Cómo enfrentar el dilema de volver a la presencialidad

Regresar a la presencialidad de nuestras actividades luego de tantos meses de virtualidad puede representar algunos desafíos para la salud mental, pues si bien, para muchos, la vuelta al trabajo, la universidad o el colegio, puede ser asumida como algo positivo o como una forma de reactivar sus vidas, para otros ha representado riesgos asociados con el estrés, la ansiedad y la depresión.

En este proceso de readaptación en el que se pausó totalmente la interacción con el mundo exterior, uno de los grandes retos que se tienen es como perderle el miedo a ese entorno y no verlo como algo peligroso, porque en este escenario de “nueva normalidad” se ha evidenciado síntomas de ansiedad y estrés frente a cosas que antes eran tan cotidianas como usar el transporte público.

Para el doctor Nelson Roa, psicólogo de los Centros Médicos Colmédica, retomar las actividades presenciales implica volver a relacionarnos y compartir con otros, lo que para algunas personas puede resultar en somatizaciones que afectan al organismo.

Somatizando los miedos

De acuerdo con el doctor Roa la somatización es un reflejo físico de aspectos emocionales o mentales, los cuales emergen en el cuerpo con dolores gástricos, articulares o dermatitis -como los más comunes-, y que llevan también a presentar afectaciones en aspectos emocionales como: tristeza, angustia o ansiedad.

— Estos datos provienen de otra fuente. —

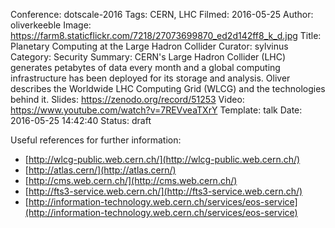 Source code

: Conference: dotscale-2016
Tags: CERN, LHC
Filmed: 2016-05-25
Author: oliverkeeble
Image: https://farm8.staticflickr.com/7218/27073699870_ed2d142ff8_k_d.jpg
Title: Planetary Computing at the Large Hadron Collider
Curator: sylvinus
Category: Security
Summary: CERN's Large Hadron Collider (LHC) generates petabytes of data every month and a global computing infrastructure has been deployed for its storage and analysis. Oliver describes the Worldwide LHC Computing Grid (WLCG) and the technologies behind it.
Slides: https://zenodo.org/record/51253
Video: https://www.youtube.com/watch?v=7REVveaTXrY
Template: talk
Date: 2016-05-25 14:42:40
Status: draft

Useful references for further information:
- [http://wlcg-public.web.cern.ch/](http://wlcg-public.web.cern.ch/)
- [http://atlas.cern/](http://atlas.cern/)
- [http://cms.web.cern.ch/](http://cms.web.cern.ch/)
- [http://fts3-service.web.cern.ch/](http://fts3-service.web.cern.ch/)
- [http://information-technology.web.cern.ch/services/eos-service](http://information-technology.web.cern.ch/services/eos-service)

En este sentido, con el retorno a la presencialidad “somatizamos el miedo a volver a nuestra rutina, a la cotidianeidad posterior a las cuarentenas, una situación que obviamente altera ese confort al que nos habíamos acostumbrado de estar en casa en espacios seguros y confiables. De esta manera, cuando nos enfrentamos a esa nueva realidad de volver a esos contextos laborales, académicos o sociales, sentimos temor, el cual se evidencia en esa somatización”, resalta el doctor Roa.

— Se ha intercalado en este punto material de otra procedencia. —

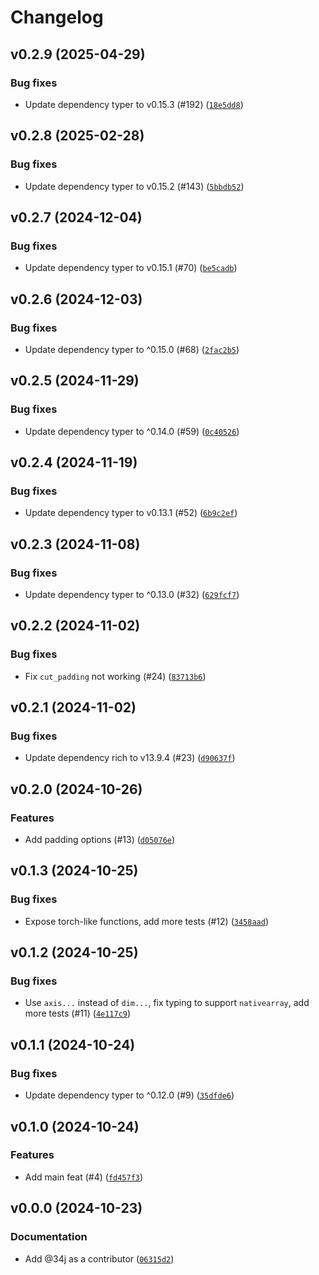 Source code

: # Changelog

## v0.2.9 (2025-04-29)

### Bug fixes

- Update dependency typer to v0.15.3 (#192) ([`18e5dd8`](https://github.com/34j/shift-nth-row-n-steps/commit/18e5dd8d95a7643726fa37486971d56f3ecf6bfe))

## v0.2.8 (2025-02-28)

### Bug fixes

- Update dependency typer to v0.15.2 (#143) ([`5bbdb52`](https://github.com/34j/shift-nth-row-n-steps/commit/5bbdb52b27f610ae02563bdc17270136fe772952))

## v0.2.7 (2024-12-04)

### Bug fixes

- Update dependency typer to v0.15.1 (#70) ([`be5cadb`](https://github.com/34j/shift-nth-row-n-steps/commit/be5cadb5411de1da5f24043b03f5035c17bfc0ae))

## v0.2.6 (2024-12-03)

### Bug fixes

- Update dependency typer to ^0.15.0 (#68) ([`2fac2b5`](https://github.com/34j/shift-nth-row-n-steps/commit/2fac2b510d9ce32da86ed2ad85889753d675c5d4))

## v0.2.5 (2024-11-29)

### Bug fixes

- Update dependency typer to ^0.14.0 (#59) ([`0c40526`](https://github.com/34j/shift-nth-row-n-steps/commit/0c405264fc02ca484b0473d453126a96e720f17d))

## v0.2.4 (2024-11-19)

### Bug fixes

- Update dependency typer to v0.13.1 (#52) ([`6b9c2ef`](https://github.com/34j/shift-nth-row-n-steps/commit/6b9c2ef8ffa72d918d45a2e4fcbeaed5bd14ce5e))

## v0.2.3 (2024-11-08)

### Bug fixes

- Update dependency typer to ^0.13.0 (#32) ([`629fcf7`](https://github.com/34j/shift-nth-row-n-steps/commit/629fcf7c7652d51995c140e5904aeae31afc2341))

## v0.2.2 (2024-11-02)

### Bug fixes

- Fix `cut_padding` not working (#24) ([`83713b6`](https://github.com/34j/shift-nth-row-n-steps/commit/83713b6a1b13c5c76c7e8601dcbadb4e8618adff))

## v0.2.1 (2024-11-02)

### Bug fixes

- Update dependency rich to v13.9.4 (#23) ([`d90637f`](https://github.com/34j/shift-nth-row-n-steps/commit/d90637f5e60eea4833dfa9e5e5e874af5100b9c0))

## v0.2.0 (2024-10-26)

### Features

- Add padding options (#13) ([`d05076e`](https://github.com/34j/shift-nth-row-n-steps/commit/d05076e87836b5d321de5c8b650646af57861aef))

## v0.1.3 (2024-10-25)

### Bug fixes

- Expose torch-like functions, add more tests (#12) ([`3458aad`](https://github.com/34j/shift-nth-row-n-steps/commit/3458aad340b25e9a83735c25b1cb4af8cb9772f5))

## v0.1.2 (2024-10-25)

### Bug fixes

- Use `axis...` instead of `dim...`, fix typing to support `nativearray`, add more tests (#11) ([`4e117c9`](https://github.com/34j/shift-nth-row-n-steps/commit/4e117c93babd0344a527ea1416ee40d59f7bd00d))

## v0.1.1 (2024-10-24)

### Bug fixes

- Update dependency typer to ^0.12.0 (#9) ([`35dfde6`](https://github.com/34j/shift-nth-row-n-steps/commit/35dfde61111d4c7dacdf365a25069be250efd20a))

## v0.1.0 (2024-10-24)

### Features

- Add main feat (#4) ([`fd457f3`](https://github.com/34j/shift-nth-row-n-steps/commit/fd457f3f2a71ae94bcd1af92c4c974431003e84f))

## v0.0.0 (2024-10-23)

### Documentation

- Add @34j as a contributor ([`06315d2`](https://github.com/34j/shift-nth-row-n-steps/commit/06315d2ad5f91ca507be2ca4d2a7fe7413d2dc2d))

En algunos casos la desconfianza al salir se puede convertir en síntomas de ansiedad intensos como la agorafobia, miedo a espacios abiertos, es así como, las personas con este trastorno suelen estar muy propensas a tener un ataque de pánico en un lugar público. Perturbaciones que han sido comunes en ese regreso a la cotidianidad, y que han llevado a la percepción de contextos demandantes o críticos, configurando ese estado de desasosiego que termina por somatizarse.

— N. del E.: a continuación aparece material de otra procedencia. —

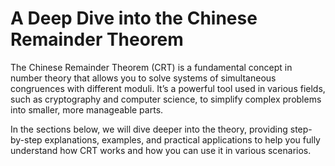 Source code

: # A Deep Dive into the Chinese Remainder Theorem

The Chinese Remainder Theorem (CRT) is a fundamental concept in number
theory that allows you to solve systems of simultaneous congruences
with different moduli. It’s a powerful tool used in various fields,
such as cryptography and computer science, to simplify complex
problems into smaller, more manageable parts.

In the sections below, we will dive deeper into the theory, providing step-by-step
explanations, examples, and practical applications to help you fully
understand how CRT works and how you can use it in various scenarios.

“En general estas reacciones terminan siendo respuestas normales luego de las situaciones que afrontamos a partir de un acontecimiento desconocido para todos. No sabíamos lo que era una pandemia, ni lo que suponía afrontarla, con realidades crueles de muertes en cantidades a diario y que nos llevaron a verla como una amenaza contra la vida. Ahora, si bien ha disminuido su intensidad de contagio y de mortandad, sigue estando presente y debemos entender que es una realidad a la que debemos enfrentarnos física y mentalmente”, resalta el doctor Roa.

Ver más
Buenos hábitos de salud en la era digital

 Cómo afrontar la nueva realidad

salud-mental-para-regresar-a-la-presencialidad

Es claro que la pandemia ha dejado como consecuencia una importante exigencia para la salud mental de las personas, por ello, el doctor Roa sugiere las siguientes recomendaciones para afrontar la transición hacia el retorno a la presencialidad:

  • Hacer un regreso escalonado: estar durante tantos meses en casa desempeñando las tareas laborales implicó cambios fisiológicos, emocionales y sociales, que no pueden modificarse abruptamente de un día para otro. Por ello, se sugiere que el regreso se realice de manera paulatina, de esta manera, la persona se irá readaptando fisiológica y mentalmente.
  • Integrar actividades diferentes: el tiempo en casa te ayudó a descubrir nuevas facetas que desconocías y que no debes relegar, continua con esas actividades novedosas que te permitirán encontrar espacios para relajarte como: leer, practicar yoga, hacer jardinería o tocar un instrumento.
  • Realizar un acompañamiento constante: es importante mantener el contacto con personas que puedan proporcionar un apoyo emocional y de otras índoles como los amigos, la familia, o si es necesario profesionales de la salud, a fin de reducir el estrés que se pueda presentar frente al retorno.
  • Practicar alguna actividad física: liberarte de la carga laboral y el estrés que te puede producir el retomar la presencialidad lo puedes hacer si practicas alguna actividad física al aire libre como: trotar, caminar o montar en bicicleta.  

En esta transición que empiezas a hacer es vital que priorices la salud mental como parte de la planificación del regreso a la presencialidad, pues ayudará a reducir el estrés y la ansiedad. Recuerda que ese miedo responde al hecho de salir de la zona de confort que tenías en casa. Por ello, será importante que consideres nuevas rutinas, planes y actividades que te permitan retomar tus actividades de la mejor manera.